--- START ---

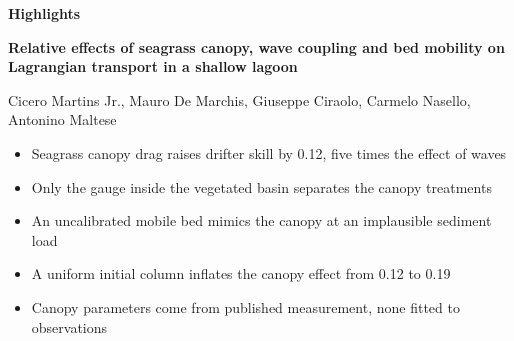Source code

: \documentclass[11pt]{article}
\begin{document}
\begin{center}
{\large\bfseries Highlights}
\end{center}

\vspace{0.4cm}

\textbf{Relative effects of seagrass canopy, wave coupling and bed mobility on Lagrangian transport in a shallow lagoon}

Cicero Martins Jr., Mauro De Marchis, Giuseppe Ciraolo, Carmelo Nasello, Antonino Maltese

\vspace{0.6cm}

\begin{itemize}[leftmargin=1.2em, itemsep=0.5em]
  \item Seagrass canopy drag raises drifter skill by 0.12, five times the effect of waves
  \item Only the gauge inside the vegetated basin separates the canopy treatments
  \item An uncalibrated mobile bed mimics the canopy at an implausible sediment load
  \item A uniform initial column inflates the canopy effect from 0.12 to 0.19
  \item Canopy parameters come from published measurement, none fitted to observations
\end{itemize}
\end{document}
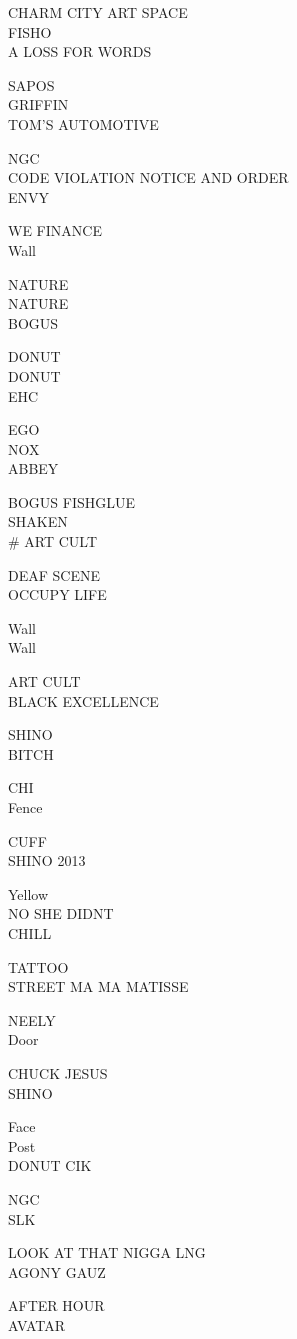 \documentclass[10pt,letterpaper]{article}
\begin{document}
CHARM CITY ART SPACE\\
FISHO\\
A LOSS FOR WORDS

SAPOS\\
GRIFFIN\\
TOM'S AUTOMOTIVE

NGC\\
CODE VIOLATION NOTICE AND ORDER\\
ENVY

WE FINANCE\\
Wall

NATURE\\
NATURE\\
BOGUS

DONUT\\
DONUT\\
EHC

EGO\\
NOX\\
ABBEY

BOGUS FISHGLUE\\
SHAKEN\\
\# ART CULT

DEAF SCENE\\
OCCUPY LIFE

Wall\\
Wall

ART CULT\\
BLACK EXCELLENCE

SHINO\\
BITCH

CHI\\
Fence

CUFF\\
SHINO 2013

Yellow\\
NO SHE DIDNT\\
CHILL

TATTOO\\
STREET MA MA MATISSE

NEELY\\
Door

CHUCK JESUS\\
SHINO

Face\\
Post\\
DONUT CIK

NGC\\
SLK

LOOK AT THAT NIGGA LNG\\
AGONY GAUZ

AFTER HOUR\\
AVATAR
\end{document}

--- END ---

Task goal =>
Repeat, exactly and in full, all records above, but include no pictures.

Task response =>
Source code

: \documentclass[11pt]{article}
\begin{document}
\begin{center}
{\large\bfseries Highlights}
\end{center}

\vspace{0.4cm}

\textbf{Relative effects of seagrass canopy, wave coupling and bed mobility on Lagrangian transport in a shallow lagoon}

Cicero Martins Jr., Mauro De Marchis, Giuseppe Ciraolo, Carmelo Nasello, Antonino Maltese

\vspace{0.6cm}

\begin{itemize}[leftmargin=1.2em, itemsep=0.5em]
  \item Seagrass canopy drag raises drifter skill by 0.12, five times the effect of waves
  \item Only the gauge inside the vegetated basin separates the canopy treatments
  \item An uncalibrated mobile bed mimics the canopy at an implausible sediment load
  \item A uniform initial column inflates the canopy effect from 0.12 to 0.19
  \item Canopy parameters come from published measurement, none fitted to observations
\end{itemize}
\end{document}
 \documentclass[10pt,letterpaper]{article}
\begin{document}
CHARM CITY ART SPACE\\
FISHO\\
A LOSS FOR WORDS

SAPOS\\
GRIFFIN\\
TOM'S AUTOMOTIVE

NGC\\
CODE VIOLATION NOTICE AND ORDER\\
ENVY

WE FINANCE\\
Wall

NATURE\\
NATURE\\
BOGUS

DONUT\\
DONUT\\
EHC

EGO\\
NOX\\
ABBEY

BOGUS FISHGLUE\\
SHAKEN\\
\# ART CULT

DEAF SCENE\\
OCCUPY LIFE

Wall\\
Wall

ART CULT\\
BLACK EXCELLENCE

SHINO\\
BITCH

CHI\\
Fence

CUFF\\
SHINO 2013

Yellow\\
NO SHE DIDNT\\
CHILL

TATTOO\\
STREET MA MA MATISSE

NEELY\\
Door

CHUCK JESUS\\
SHINO

Face\\
Post\\
DONUT CIK

NGC\\
SLK

LOOK AT THAT NIGGA LNG\\
AGONY GAUZ

AFTER HOUR\\
AVATAR
\end{document}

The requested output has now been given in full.